Wednesday, August 6, 2008

A visit from home!

It’s amazing to see Kenya for the first time, through someone else’s eyes.

I just returned from a two-week visit from my parents, who had never been to Africa before. Although I’ve spent the last three years telling them stories and describing every detail of my life, they were still surprised by so many things I take for granted.

Although my mother loves to travel, she doesn’t particularly like to “rough it.” I’m quite convinced that her agreeing to stay at Fisi Camp was driven by pure motherly devotion. I know that sleeping in a tent, using a pit toilet, and living side-by-side with wild animals had given her panic attacks for weeks leading up to the trip. Less than 24 hours after we’d arrived, however, she was hooked. “I love it!” she cried, stepping out of the kerosene-heated outdoor shower. By the end of the trip, she’d been touched by bushbabies, licked by camels, nibbled by giraffes, and snuggled by elephants.

The highlight of my father’s trip was encountering the incredible cast of characters that here in Kenya. He spent hours talking with John and James, the fantastic Maasai guys that work here at Fisi Camp. He delighted in meeting Andrew, the quirky hot-air balloon pilot at a nearby safari lodge, as well as Grace, who runs the tiny shop where we buy fruits and vegetables. Their warmth, energy, and fresh perspectives on local and global issues won him over right away. (He also gave out Obama ’08 buttons, which automatically made him every Kenyan’s best friend!)

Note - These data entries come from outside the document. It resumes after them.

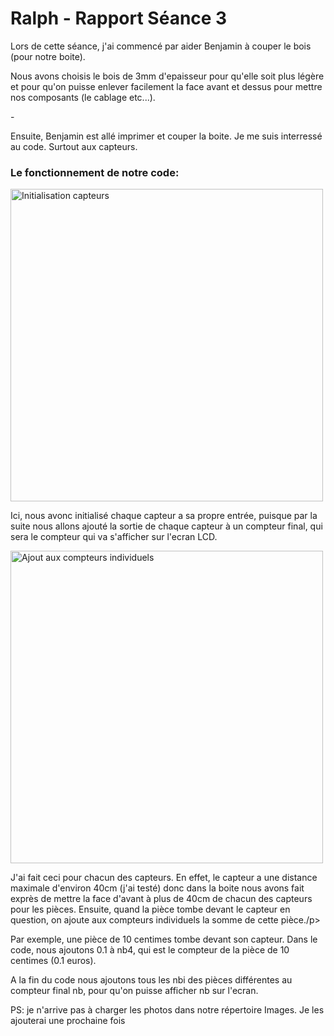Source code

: <h1>Ralph - Rapport Séance 3</h1>	

<p> Lors de cette séance, j'ai commencé par aider Benjamin à couper le bois (pour notre boite).</p>
<p> Nous avons choisis le bois de 3mm d'epaisseur pour qu'elle soit plus légère et pour qu'on puisse enlever facilement la face avant et dessus pour mettre nos composants (le cablage etc...).</p>
<p> - </p>
<p> Ensuite, Benjamin est allé imprimer et couper la boite. Je me suis interressé au code. Surtout aux capteurs. </p>
<h3> Le fonctionnement de notre code: </h3>
<img src="../../Images/CodeCaptuer1.png" alt="Initialisation capteurs" height="500"/></p>
<p>Ici, nous avonc initialisé chaque capteur a sa propre entrée, puisque par la suite nous allons ajouté la sortie de chaque capteur à un compteur final, qui sera le compteur qui va s'afficher sur l'ecran LCD.</p>
<img src="../../Images/CodeCaptuer2.png" alt="Ajout aux compteurs individuels" height="500"/></p>
<p> J'ai fait ceci pour chacun des capteurs. En effet, le capteur a une distance maximale d'environ 40cm (j'ai testé) donc dans la boite nous avons fait exprès de mettre la face d'avant à plus de 40cm de chacun des capteurs pour les pièces. Ensuite, quand la pièce tombe devant le capteur en question, on ajoute aux compteurs individuels la somme de cette pièce./p>
<p>Par exemple, une pièce de 10 centimes tombe devant son capteur. Dans le code, nous ajoutons 0.1 à nb4, qui est le compteur de la pièce de 10 centimes (0.1 euros). </p>
<p> A la fin du code nous ajoutons tous les nbi des pièces différentes au compteur final nb, pour qu'on puisse afficher nb  sur l'ecran. </p>

<p> PS: je n'arrive pas à charger les photos dans notre répertoire Images. Je les ajouterai une prochaine fois </p>
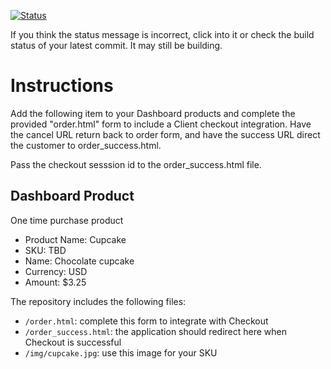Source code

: [![Status](https://img.shields.io/badge/status-SUBMITTABLE%20COMMIT:%20aa7c5f9ab4f81120995b79916bad7c563cc27daa-brightgreen.svg)](https://github.com/andremcb/bakery_scaffold_AApE3fQi8zR0pcdo/commit/aa7c5f9ab4f81120995b79916bad7c563cc27daa)







































































































































If you think the status message is incorrect, click into it or check the build status of your latest commit. It may still be building.

# Instructions 

Add the following item to your Dashboard products and complete the provided "order.html" form to include a Client checkout integration. Have the cancel URL return back to order form, and have the success URL direct the customer to order_success.html. 

Pass the checkout sesssion id to the order_success.html file.

## Dashboard Product
One time purchase product
* Product Name: Cupcake
* SKU: TBD
* Name: Chocolate cupcake
* Currency: USD
* Amount: $3.25

The repository includes the following files:
* `/order.html`: complete this form to integrate with Checkout
* `/order_success.html`: the application should redirect here when Checkout is successful
* `/img/cupcake.jpg`: use this image for your SKU
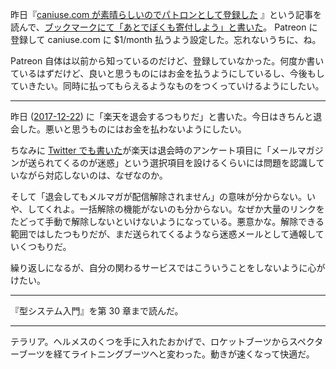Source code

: 昨日『[caniuse.com が素晴らしいのでパトロンとして登録した](http://gfx.hatenablog.com/entry/2017/12/21/135423) 』という記事を読んで、[ブックマークにて「あとでぼくも寄付しよう」と書いた](http://b.hatena.ne.jp/entry/352335233/comment/bouzuya)。 Patreon に登録して caniuse.com に $1/month 払うよう設定した。忘れないうちに、ね。

Patreon 自体は以前から知っているのだけど、登録していなかった。何度か書いているはずだけど、良いと思うものにはお金を払うようにしているし、今後もしていきたい。同時に払ってもらえるようなものをつくっていけるようにしたい。

-----

昨日 ([2017-12-22][]) に「楽天を退会するつもりだ」と書いた。今日はきちんと退会した。悪いと思うものにはお金を払わないようにしたい。

ちなみに [Twitter でも書いた](https://twitter.com/bouzuya/status/944416450571223040)が楽天は退会時のアンケート項目に「メールマガジンが送られてくるのが迷惑」という選択項目を設けるくらいには問題を認識していながら対応しないのは、なぜなのか。

そして「退会してもメルマガが配信解除されません」の意味が分からない。いや、してくれよ。一括解除の機能がないのも分からない。なぜか大量のリンクをたどって手動で解除しないといけないようになっている。悪意かな。解除できる範囲ではしたつもりだが、まだ送られてくるようなら迷惑メールとして通報していくつもりだ。

繰り返しになるが、自分の関わるサービスではこういうことをしないように心がけたい。

-----

『型システム入門』を第 30 章まで読んだ。

-----

テラリア。ヘルメスのくつを手に入れたおかげで、ロケットブーツからスペクターブーツを経てライトニングブーツへと変わった。動きが速くなって快適だ。

[2017-12-22]: https://blog.bouzuya.net/2017/12/22/
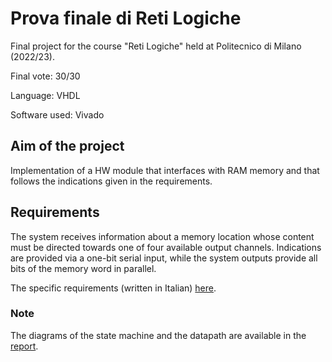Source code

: # Prova finale di Reti Logiche
Final project for the course "Reti Logiche" held at Politecnico di Milano (2022/23).

Final vote: 30/30

Language: VHDL

Software used: Vivado

## Aim of the project
Implementation of a HW module that interfaces with RAM memory and that follows the indications given in the requirements.
## Requirements
The system receives information about a memory location whose content must be directed towards one of four available output channels.
Indications are provided via a one-bit serial input, while the system outputs provide all bits of the memory word in parallel.

The specific requirements (written in Italian) [here](/specifica.pdf).

### Note
The diagrams of the state machine and the datapath are available in the [report](/relazione.pdf).
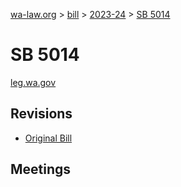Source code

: [wa-law.org](/) > [bill](/bill/) > [2023-24](/bill/2023-24/) > [SB 5014](/bill/2023-24/sb/5014/)

# SB 5014
[leg.wa.gov](https://app.leg.wa.gov/billsummary?BillNumber=5014&Year=2023&Initiative=false)

## Revisions
* [Original Bill](1/)

## Meetings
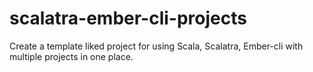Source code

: # scalatra-ember-cli-projects
Create a template liked project for using Scala, Scalatra, Ember-cli with multiple projects in one place.
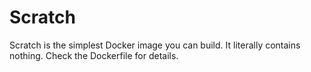 # Scratch

Scratch is the simplest Docker image you can build. It literally contains nothing. Check the Dockerfile for details.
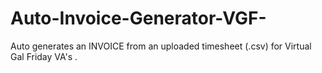 # Auto-Invoice-Generator-VGF-
Auto generates an INVOICE from an uploaded timesheet (.csv) for Virtual Gal Friday VA's . 
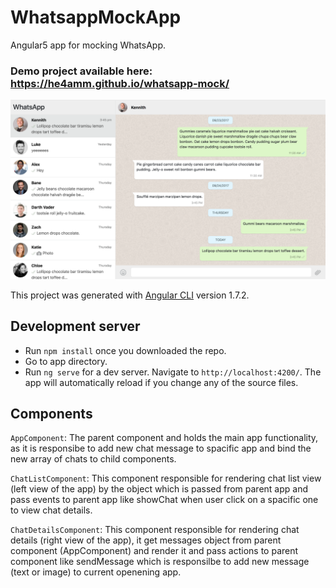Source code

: # WhatsappMockApp

Angular5 app for mocking WhatsApp.
### Demo project available here: https://he4amm.github.io/whatsapp-mock/

![alt text](https://raw.githubusercontent.com/he4amm/wahtsapp-mock/master/src/assets/img/app-preview.png)

This project was generated with [Angular CLI](https://github.com/angular/angular-cli) version 1.7.2.

## Development server

- Run `npm install` once you downloaded the repo.
- Go to app directory.
- Run `ng serve` for a dev server. Navigate to `http://localhost:4200/`. The app will automatically reload if you change any of the source files.

## Components

`AppComponent`: The parent component and holds the main app functionality, as it is responsibe to add new chat message to spacific app and bind the new array of chats to child components.

`ChatListComponent`: This component responsible for rendering chat list view (left view of the app) by the object which is passed from parent app and pass events to parent app like showChat when user click on a spacific one to view chat details.

`ChatDetailsComponent`: This component responsible for rendering chat details (right view of the app), it get messages object from parent component (AppComponent) and render it and pass actions to parent component like sendMessage which is responsilbe to add new message (text or image) to current openening app.
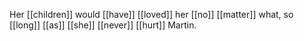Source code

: Her [[children]] would [[have]] [[loved]] her [[no]] [[matter]] what, so [[long]] [[as]] [[she]] [[never]] [[hurt]] Martin. 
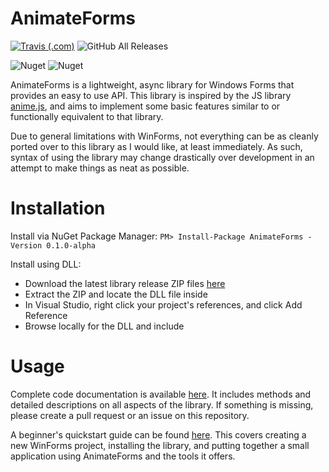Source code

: # AnimateForms

[![Travis (.com)](https://img.shields.io/travis/com/SDBagel/AnimateForms.svg?style=flat-square)](https://travis-ci.com/SDBagel/AnimateForms) ![GitHub All Releases](https://img.shields.io/github/downloads/SDBagel/AnimateForms/total.svg?style=flat-square)

![Nuget](https://img.shields.io/nuget/v/AnimateForms.svg?style=flat-square)  ![Nuget](https://img.shields.io/nuget/dt/AnimateForms.svg?label=nuget%20downloads&style=flat-square)

AnimateForms is a lightweight, async library for Windows Forms that provides an easy to use API. This library is inspired by the JS library [anime.js](https://animejs.com), and aims to implement some basic features similar to or functionally equivalent to that library.

Due to general limitations with WinForms, not everything can be as cleanly ported over to this library as I would like, at least immediately. As such, syntax of using the library may change drastically over development in an attempt to make things as neat as possible.

# Installation

Install via NuGet Package Manager: `PM> Install-Package AnimateForms -Version 0.1.0-alpha`

Install using DLL:
- Download the latest library release ZIP files [here](https://github.com/SDBagel/AnimateForms/releases)
- Extract the ZIP and locate the DLL file inside
- In Visual Studio, right click your project's references, and click Add Reference
- Browse locally for the DLL and include

# Usage

Complete code documentation is available [here](https://sdbagel.github.io/AnimateForms/). It includes methods and detailed descriptions on all aspects of the library. If something is missing, please create a pull request or an issue on this repository.

A beginner's quickstart guide can be found [here](https://sdbagel.github.io/AnimateForms/Quickstart/). This covers creating a new WinForms project, installing the library, and putting together a small application using AnimateForms and the tools it offers.
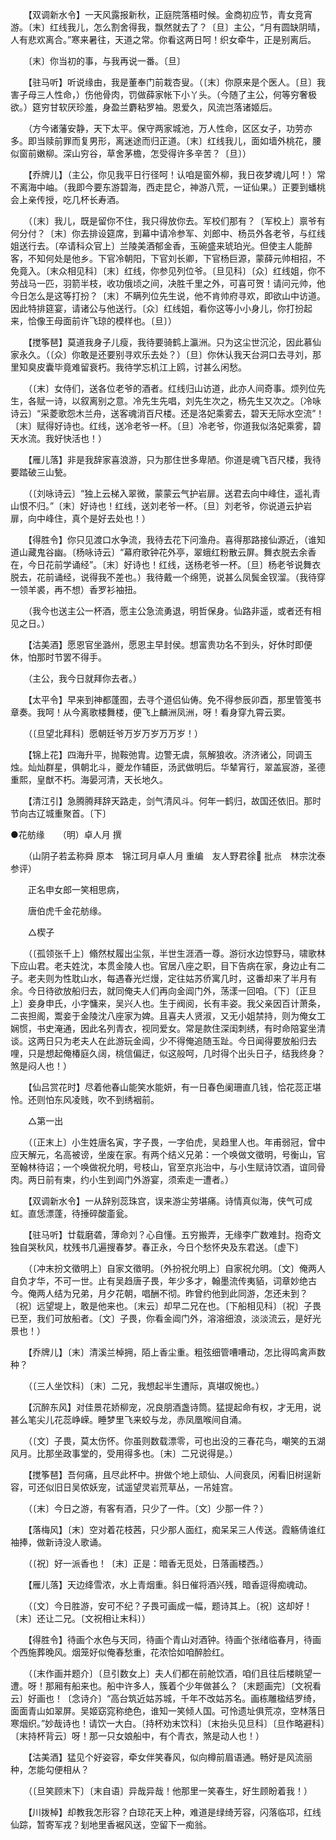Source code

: <!-- { "loadSidebar": true } -->
　　【双调新水令】一天风露报新秋，正庭院落梧时候。金商初应节，青女竞宵游。〔末〕红线我儿，怎么割舍得我，飘然就去了？〔旦〕主公，“月有圆缺阴晴，人有悲欢离合。”寒来暑往，天道之常。你看这两日呵！织女牵牛，正是别离后。 

　　〔末〕你当初的事，与我再说一番。〔旦〕 

　　【驻马听】听说缘由，我是董奉门前栽杏叟。（〔末〕你原来是个医人。〔旦〕我害子母三人性命，）伤他骨肉，罚做薛家帐下小丫头。（今随了主公，何等穷奢极欲。）筵穷甘软厌珍羞，身盈兰麝粘罗袖。恩爱久，风流岂落诸姬后。 

　　（方今诸藩安静，天下太平。保守两家城池，万人性命，区区女子，功劳亦多。即当赎前罪而复男形，离迷途而归正道。〔末〕红线我儿，面如墙外桃花，腰似窗前嫩柳。深山穷谷，草舍茅檐，怎受得许多辛苦？〔旦〕） 

　　【乔牌儿】（主公，你见我平日行径呵！认咱是窗外柳，我日夜梦魂儿呵！）常不离海中岫。（我即今要东游碧海，西走昆仑，神游八荒，一证仙果。）正要到蟠桃会上亲传授，吃几杯长寿酒。 

　　（〔末〕我儿，既是留你不住，我只得放你去。军校们那有？〔军校上〕禀爷有何分付？〔末〕你去排设筵席，到幕中请冷参军、刘郎中、杨员外各老爷，与红线姐送行去。〔卒请科众官上〕兰陵美酒郁金香，玉碗盛来琥珀光。但使主人能醉客，不知何处是他乡。下官冷朝阳，下官刘长卿，下官杨巨源，蒙薛元帅相招，不免竟入。〔末众相见科〕〔末〕红线，你参见列位爷。〔旦见科〕〔众〕红线姐，你不劳战马一匹，羽箭半枝，收功俄顷之间，决胜千里之外，可喜可贺！请问元帅，他今日怎么是这等打扮？〔末〕不瞒列位先生说，他不肯帅府寻欢，即欲山中访道。因此特排筵宴，请诸公与他送行。〔众〕红线姐，看你这等小小身儿，你打扮起来，恰像王母面前许飞琼的模样也。〔旦〕） 

　　【搅筝琶】莫道我身子儿瘦，我待要骑鹤上瀛洲。只为这尘世沉沦，因此慕仙家永久。（〔众〕你敢是还要别寻欢乐去处？）〔旦〕你休认我天台洞口去寻刘，那里知臭皮囊毕竟难留衰朽。我待学忘机江上鸥，讨甚么闲愁。 

　　（〔末〕女侍们，送各位老爷的酒者。红线归山访道，此亦人间奇事。烦列位先生，各赋一诗，以叙离别之意。冷先生先唱，刘先生次之，杨先生又次之。〔冷咏诗云〕“采菱歌怨木兰舟，送客魂消百尺楼。还是洛妃乘雾去，碧天无际水空流”！〔末〕赋得好诗也。红线，送冷老爷一杯。〔旦〕冷老爷，你道我似洛妃乘雾，碧天水流。我好快活也！） 

　　【雁儿落】非是我辞家喜浪游，只为那住世多卑陋。你道是魂飞百尺楼，我待要踏破三山甃。 

　　（〔刘咏诗云〕“独上云梯入翠微，蒙蒙云气护岩扉。送君去向中峰住，遥礼青山恨不归。”〔末〕好诗也！红线，送刘老爷一杯。〔旦〕刘老爷，你说道云护岩扉，向中峰住，真个是好去处也！） 

　　【得胜令】你只见渡口水争流，我待去花下问渔舟。喜得那路接仙源近，（谁知道山藏鬼谷幽。〔杨咏诗云〕“幕府歌钟花外亭，翠蛾红粉散云屏。舞衣脱去余香在，今日花前学诵经”。〔末〕好诗也！红线，送杨老爷一杯。〔旦〕杨老爷说舞衣脱去，花前诵经，说得我不差也。）我待戴一个绵篼，说甚么凤鬓金钗溜。（我待穿一领羊裘，再不想）香罗衫袖扭。 

　　（我今也送主公一杯酒，愿主公急流勇退，明哲保身。仙路非遥，或者还有相见之日。） 

　　【沽美酒】愿恩官坐潞州，愿恩主早封侯。想富贵功名不到头，好休时即便休，怕那时节罢不得手。 

　　（主公，我今日就拜你去者。） 

　　【太平令】早来到神都蓬囿，去寻个道侣仙俦。免不得参辰卯酉，那里管笺书章奏。我呵！从今离歌楼舞楼，便飞上麟洲凤洲，呀！看身穿九霄云窦。 

　　（〔旦望北拜科〕愿朝廷爷万岁万岁万万岁！） 

　　【锦上花】四海升平，抛鞍弛胄。边警无虞，氛解狼收。济济诸公，同调玉烛。灿灿群星，俱朝北斗，夔龙作辅臣，汤武做明后。华辇宵行，翠盖宸游，圣德重熙，皇猷不朽。海晏河清，天长地久。 

　　【清江引】急腾腾拜辞天路走，剑气清风斗。何年一鹤归，故国还依旧。那时节向古辽城重聚首。〔下〕

●花舫缘　　（明）卓人月 撰 

　　（山阴子若孟称舜 原本　锦江珂月卓人月 重编　友人野君徐 批点　林宗沈泰 参评） 

　　正名申女郎一笑相思病， 

　　唐伯虎千金花舫缘。 

　　△楔子 

　　（〔孤领张千上〕翛然杖履出尘氛，半世生涯酒一尊。游衍水边惊野马，啸歌林下应山君。老夫姓沈，本贯金陵人也。官居八座之职，目下告病在家，身边止有二子。老夫则为性耽山水，每遇春光烂熳，定往姑苏侨寓几时，这番却来了半月有余。今日待欲放船归去，就同俺夫人们再向金阊门外，荡漾一回咱。〔下〕〔正旦上〕妾身申氏，小字慵来，吴兴人也。生于阀阅，长有丰姿。我父亲因百计萧条，二丧担阁，鬻妾于金陵沈八座家为婢。且喜夫人贤淑，又无小姐禁持，则为俺女工娴惯，书史淹通，因此名列青衣，视同爱女。常是款住深闺刺绣，有时命陪宴坐清谈。这两日只为老夫人在此游玩金阊，少不得俺追随玉趾。今日闻得要放船归去哩，只是想起俺椿庭久阔，桃信偏迂，似这般呵，几时得个出头日子，结我终身？煞是闷人也！） 

　　【仙吕赏花时】尽着他春山能笑水能妍，有一日春色阑珊直几钱，恰花蕊正堪怜。还则怕东风凌贱，吹不到绣裀前。 

　　△第一出 

　　（〔正末上〕小生姓唐名寅，字子畏，一字伯虎，吴趋里人也。年甫弱冠，曾中应天解元，名高被谤，坐废在家。有两个结义兄弟：一个唤做文徵明，号衡山，官至翰林待诏；一个唤做祝允明，号枝山，官至京兆治中，与小生赋诗饮酒，谊同骨肉。两日前有柬，约小生到阊门外游宴，须索走一遭者。） 

　　【双调新水令】一从辞别蕊珠宫，误来游尘劳堪痛。诗情真似海，侠气可成虹。直恁漂蓬，待捶碎酸齑瓮。 

　　【驻马听】廿载磨砻，薄命刘？心自懂。五穷搬弄，无缘李广数难封。抱奇文独自哭秋风，枕残书几遍搜春梦。春正永，今日个愁怀央及东君送。〔虚下〕 

　　（〔冲末扮文徵明上〕自家文徵明。〔外扮祝允明上〕自家祝允明。〔文〕俺两人自负才华，不可一世。止有吴趋唐子畏，年少多才，翰墨流传夷貊，词章妙绝古今。俺两人结为兄弟，月夕花朝，唱酬不彻。昨曾约他到此同游，怎还未到？〔祝〕远望堤上，敢是他来也。〔末云〕却早二兄在也。〔下船相见科〕〔祝〕子畏已至，我们可放船者。〔文〕子畏，你看金阊门外，溶溶细浪，淡淡流云，是好光景也！） 

　　【乔牌儿】〔末〕清溪兰棹拥，陌上香尘重。粗弦细管嘈嘈动，怎比得鸣禽声数种？ 

　　（〔三人坐饮科〕〔末〕二兄，我想起半生遭际，真堪叹惋也。） 

　　【沉醉东风】对佳景花娇柳宠，况良朋酒盏诗筒。猛提起命有权，才无用，说甚么笔尖儿花蕊峥嵘。睡梦里飞来蛟与龙，赤凤凰喉间自涌。 

　　（〔文〕子畏，莫太伤怀。你虽则数载漂零，可也出没的三春花鸟，嘲笑的五湖风月。比那坐政事堂的，受用得多也。〔末〕二兄说得是。） 

　　【搅筝琶】吾何痛，且尽此杯中。拚做个地上顽仙、人间衰凤，闲看旧树逞新容，可还似旧日吴侬妖宠，试遥望灵岩荒草丛，一吊娃宫。 

　　（〔末〕今日之游，有客有酒，只少了一件。〔文〕少那一件？） 

　　【落梅风】〔末〕空对着花枝茜，只少那人面红，痴呆呆三人传送。霞觞倩谁红袖捧，做新诗没人歌诵。 

　　（〔祝〕好一派香也！〔末〕正是：暗香无觅处，日落画楼西。） 

　　【雁儿落】天边绛雪浓，水上青烟重。斜日催将酒兴残，暗香逗得痴魂动。 

　　（〔文〕今日胜游，安可不纪？子畏可画成一幅，题诗其上。〔祝〕这却好！〔末〕还让二兄。〔文祝相让末科〕） 

　　【得胜令】待画个水色与天同，待画个青山对酒钟。待画个张绪临春月，待画个西施葬晚风。烟笼好似俺春愁重，花浓恰如咱醉脸红。 

　　（〔末作画并题介〕〔旦引数女上〕夫人们都在前舱饮酒，咱们且往后楼眺望一遭。呀！那厢有船来也。船中许多人，簇着个少年做甚么？〔末题画完〕〔文祝看云〕好画也！〔念诗介〕“高台筑近姑苏城，千年不改姑苏名。画栋雕楹结罗绮，面面青山如翠屏。吴姬窈窕称绝色，谁知一笑倾人国。可怜遗址俱荒凉，空林落日寒烟织。”妙哉诗也！请饮一大白。〔持杯劝末饮科〕〔末抬头见旦科〕〔旦作略避科〕〔末持杯背云〕呀！那一只女娘船中，有个青衣，煞是动人也！） 

　　【沽美酒】猛见个好姿容，牵女伴笑春风，似向樽前眉语通。畅好是风流丽种，怎能勾便相从？ 

　　（〔旦笑顾末下〕〔末自语〕异哉异哉！他那里一笑春生，好生顾盼着我！） 

　　【川拨棹】却教我怎形容？白琼花天上种，难道是绿绮芳容，闪落临邛，红线仙踪，暂寄军戎？刬地里香裾风送，空留下一痴翁。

My parents have been unbelievably supportive of my career choice, but I knew they never fully understood why I do what I do. After all, their one and only daughter moved 7,000 miles away to study a bizarre and generally-despised animal. To many people, Africa seems like a lonely, dark, and dangerous place. However, despite the cultural divide, the time difference, and the exotic creatures, it only takes a short time here to feel comfortable here. In the course of two weeks, each of my parents accidentally called Kenya “home” more than once.